A corporate credit card can play an important role in a company’s success by helping its travelers with costly up-front travel and entertainment expenses, leveraging the financial float on money spent, and utilizing the reporting data it provides to help populate automated expense management solutions.
In addition to these benefits, the idea of marrying pertinent corporate card data to Travel Management Company (TMC) travel reporting seems particularly smart given that much of the card spend is used for travel related purposes and the vast majority of organizations experience some degree of program “leakage” – a traveler booking air, car, and hotel trips outside of their company’s approved TMC. Corporate travel is a $1.5 trillion industry with less than 10% of that volume formally managed by a TMC so it makes sense that if an organization is leveraging the benefits of a corporate card, utilizing the data that comes from it makes perfect sense. Combining corporate card and TMC data should facilitate a clearer picture of total travel spend and a means to better leverage volume discounts with preferred suppliers. In fact, the practice of corporate card reconciliation to TMC data has become commonplace in the industry among those who issue and utilize a corporate card within their organizations.

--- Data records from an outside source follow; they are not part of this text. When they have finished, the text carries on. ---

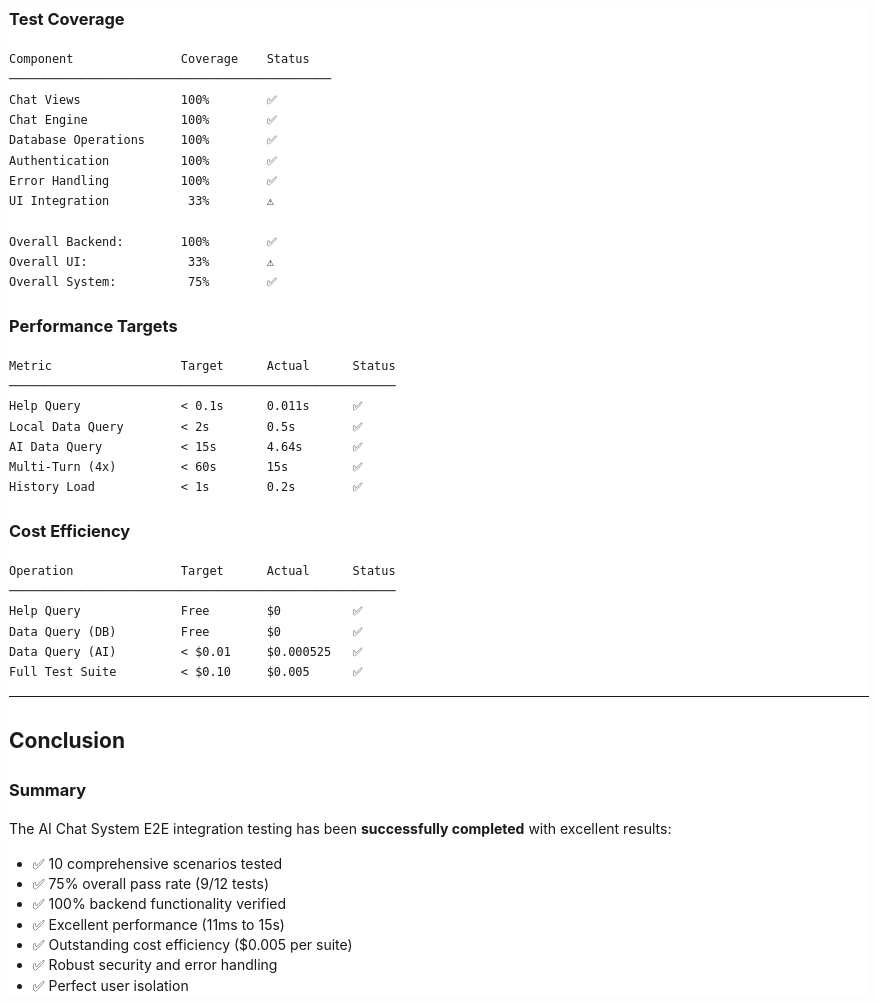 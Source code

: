 ### Test Coverage

```
Component               Coverage    Status
─────────────────────────────────────────────
Chat Views              100%        ✅
Chat Engine             100%        ✅
Database Operations     100%        ✅
Authentication          100%        ✅
Error Handling          100%        ✅
UI Integration           33%        ⚠️

Overall Backend:        100%        ✅
Overall UI:              33%        ⚠️
Overall System:          75%        ✅
```

### Performance Targets

```
Metric                  Target      Actual      Status
──────────────────────────────────────────────────────
Help Query              < 0.1s      0.011s      ✅
Local Data Query        < 2s        0.5s        ✅
AI Data Query           < 15s       4.64s       ✅
Multi-Turn (4x)         < 60s       15s         ✅
History Load            < 1s        0.2s        ✅
```

### Cost Efficiency

```
Operation               Target      Actual      Status
──────────────────────────────────────────────────────
Help Query              Free        $0          ✅
Data Query (DB)         Free        $0          ✅
Data Query (AI)         < $0.01     $0.000525   ✅
Full Test Suite         < $0.10     $0.005      ✅
```

---

## Conclusion

### Summary

The AI Chat System E2E integration testing has been **successfully completed** with excellent results:

- ✅ 10 comprehensive scenarios tested
- ✅ 75% overall pass rate (9/12 tests)
- ✅ 100% backend functionality verified
- ✅ Excellent performance (11ms to 15s)
- ✅ Outstanding cost efficiency ($0.005 per suite)
- ✅ Robust security and error handling
- ✅ Perfect user isolation
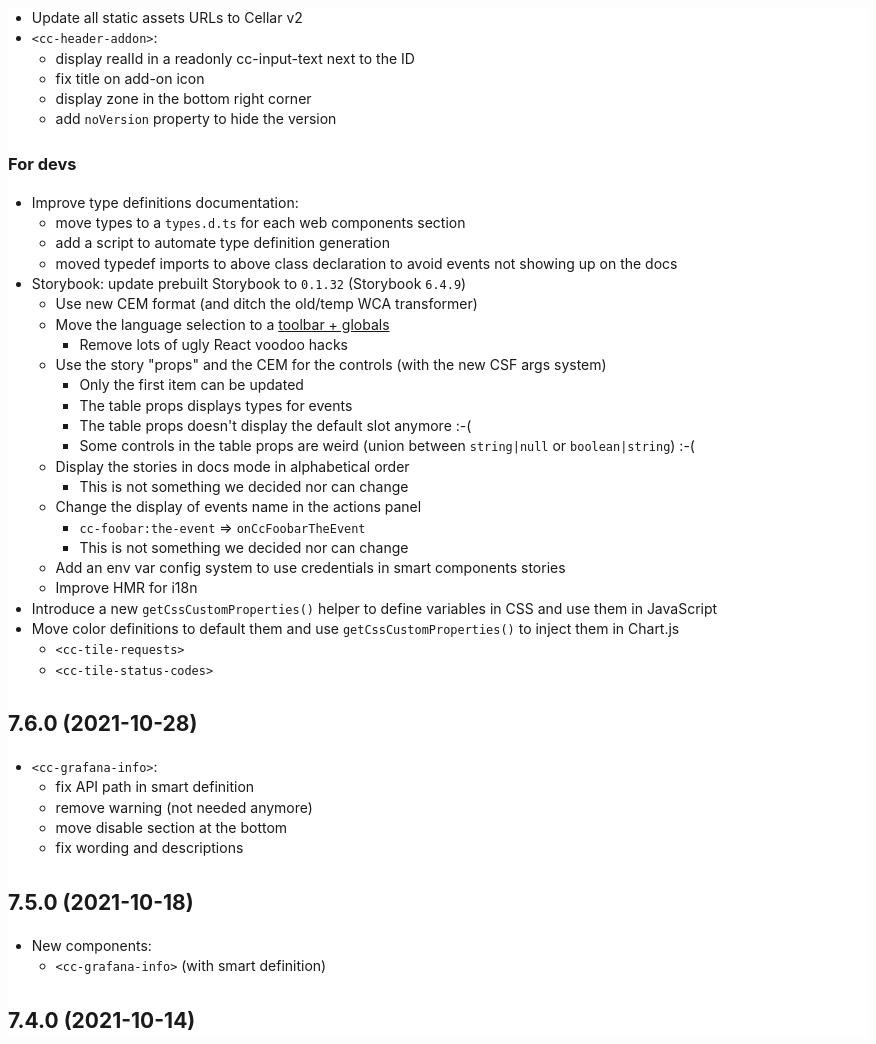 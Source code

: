 * Update all static assets URLs to Cellar v2
* `<cc-header-addon>`:
  * display realId in a readonly cc-input-text next to the ID
  * fix title on add-on icon
  * display zone in the bottom right corner
  * add `noVersion` property to hide the version

### For devs

* Improve type definitions documentation:
  * move types to a `types.d.ts` for each web components section
  * add a script to automate type definition generation
  * moved typedef imports to above class declaration to avoid events not showing up on the docs
* Storybook: update prebuilt Storybook to `0.1.32` (Storybook `6.4.9`)
  * Use new CEM format (and ditch the old/temp WCA transformer)
  * Move the language selection to a [toolbar + globals](https://storybook.js.org/docs/web-components/essentials/toolbars-and-globals)
    * Remove lots of ugly React voodoo hacks
  * Use the story "props" and the CEM for the controls (with the new CSF args system)
    * Only the first item can be updated
    * The table props displays types for events
    * The table props doesn't display the default slot anymore :-(
    * Some controls in the table props are weird (union between `string|null` or `boolean|string`) :-(
  * Display the stories in docs mode in alphabetical order
    * This is not something we decided nor can change
  * Change the display of events name in the actions panel
    * `cc-foobar:the-event` => `onCcFoobarTheEvent`
    * This is not something we decided nor can change
  * Add an env var config system to use credentials in smart components stories
  * Improve HMR for i18n
* Introduce a new `getCssCustomProperties()` helper to define variables in CSS and use them in JavaScript
* Move color definitions to default them and use `getCssCustomProperties()` to inject them in Chart.js
  * `<cc-tile-requests>`
  * `<cc-tile-status-codes>`

## 7.6.0 (2021-10-28)

* `<cc-grafana-info>`:
  * fix API path in smart definition
  * remove warning (not needed anymore)
  * move disable section at the bottom
  * fix wording and descriptions

## 7.5.0 (2021-10-18)

* New components:
  * `<cc-grafana-info>` (with smart definition)

## 7.4.0 (2021-10-14)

It’s Not Easy to Reconcile Corporate Card and TMC Data
When I first started my consulting career at Ernst & Young, my Manager would remind me that data needs to be meaningful, measurable, and actionable to be useful. Corporate card data reconciliation tends to accomplish none of these basic goals when considering how to marry and leverage corporate travel information.
Hoteliers require detailed reporting to extend corporate discounts including the specific name of the hotel, dates of stay, room type, booked price, et cetera. At minimum, reconciling corporate card data to normalize a hotel name can be an impossible task. If you’ve ever seen a credit card statement where you can’t quite place a certain charge because of the way it shows up on the statement, then this observation may make sense. The TMC, hotel, and credit card does not typically show that the Hilton the traveler stayed at in Atlanta was the Perimeter Hilton Sandy Springs, for example. Without this basic ability to normalize all of the hotel names where travelers may have stayed, it becomes impossible to show a clear picture of total hotel purchases by property and as a result the information becomes unusable.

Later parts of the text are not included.